Biofilm (or Surface scum) is a collection of microorganisms surrounded by the slime they secrete, attached to an inert or living substrate in our aquariums. Actually, this is a pretty common thing in our hobby and I do not think that there is a single aquarist who has never had it in the tank. It can happen during the nitrogen cycling process or even in matured tanks.
Fortunately, it is not difficult to deal with biofilm, especially if you are keeping dwarf shrimp. Biofilm is one of the favorite foods for shrimp and it plays an important part in their menu. However, if you are a fish keeper or maybe an aquascaper than it will be necessary not only to remove the biofilm from the surface of the aquarium but also to find the cause of its appearance.

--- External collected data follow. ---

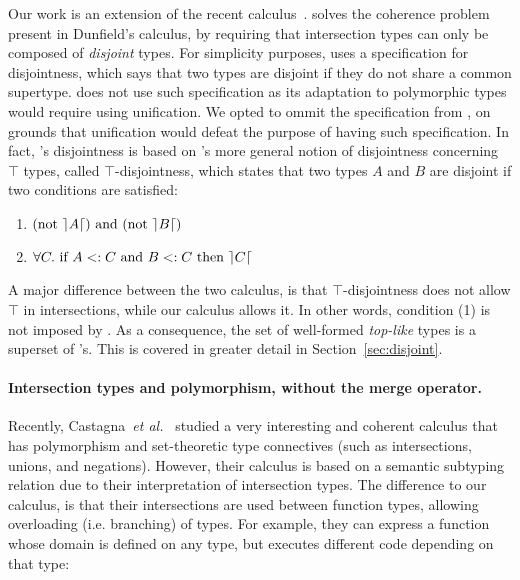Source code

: Our work is an extension of the recent \oldname calculus~\cite{oliveira16disjoint}.
\oldname solves the coherence problem present in Dunfield's calculus, by requiring that
intersection types can only be composed of \emph{disjoint} types.
For simplicity purposes, \oldname uses a specification for disjointness, which says that two types are 
disjoint if they do not share a common supertype.
\name does not use such specification as its adaptation to polymorphic types would require
using unification.
We opted to ommit the specification from \name, on grounds that unification would defeat
the purpose of having such specification.
In fact, \name's disjointness is based on \oldname's more
general notion of disjointness concerning $\top$ types, called $\top$-disjointness, which 
states that two types $A$ and $B$ are disjoint if two conditions are satisfied:
\begin{enumerate}
  \item $(\text{not}~\rceil A \lceil)~\text{and}~(\text{not}~\rceil B \lceil) $
  \item $\forall C.~\text{if}~ A <: C~\text{and}~B <: C~\text{then}~\rceil C \lceil$
\end{enumerate}
\noindent A major difference between the two calculus, is that $\top$-disjointness does not allow
$\top$ in intersections, while our calculus allows it.
In other words, condition (1) is not imposed by \name.
As a consequence, the set of well-formed \emph{top-like} types is a superset of \oldname's.
This is covered in greater detail in Section~\ref{sec:disjoint}.

\paragraph{Intersection types and polymorphism, without the merge operator.}
Recently, Castagna~\textit{et al.}~\cite{Castagna:2014} studied a very interesting
and coherent calculus that has polymorphism and set-theoretic type connectives (such as
intersections, unions, and negations). 
However, their calculus is based on a semantic subtyping relation due to their 
interpretation of intersection types.
The difference to our calculus, is that their intersections are used between function
types, allowing overloading (i.e. branching) of types.
For example, they can express a function whose domain is defined on any type, but executes different
code depending on that type:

In this article, I will cover everything about Biofilm in our tanks – starting from what biofilm is, what causes it in aquariums and how to remove or ‘create’ it in our tanks.
What is the Biofilm?
Biofilm is a huge and complex collection of prokaryotes (bacteria) and eukaryotes (such as diatoms, fungi, algae and other multi-cellular and single-celled organisms that form a layer on any surface submerged in water.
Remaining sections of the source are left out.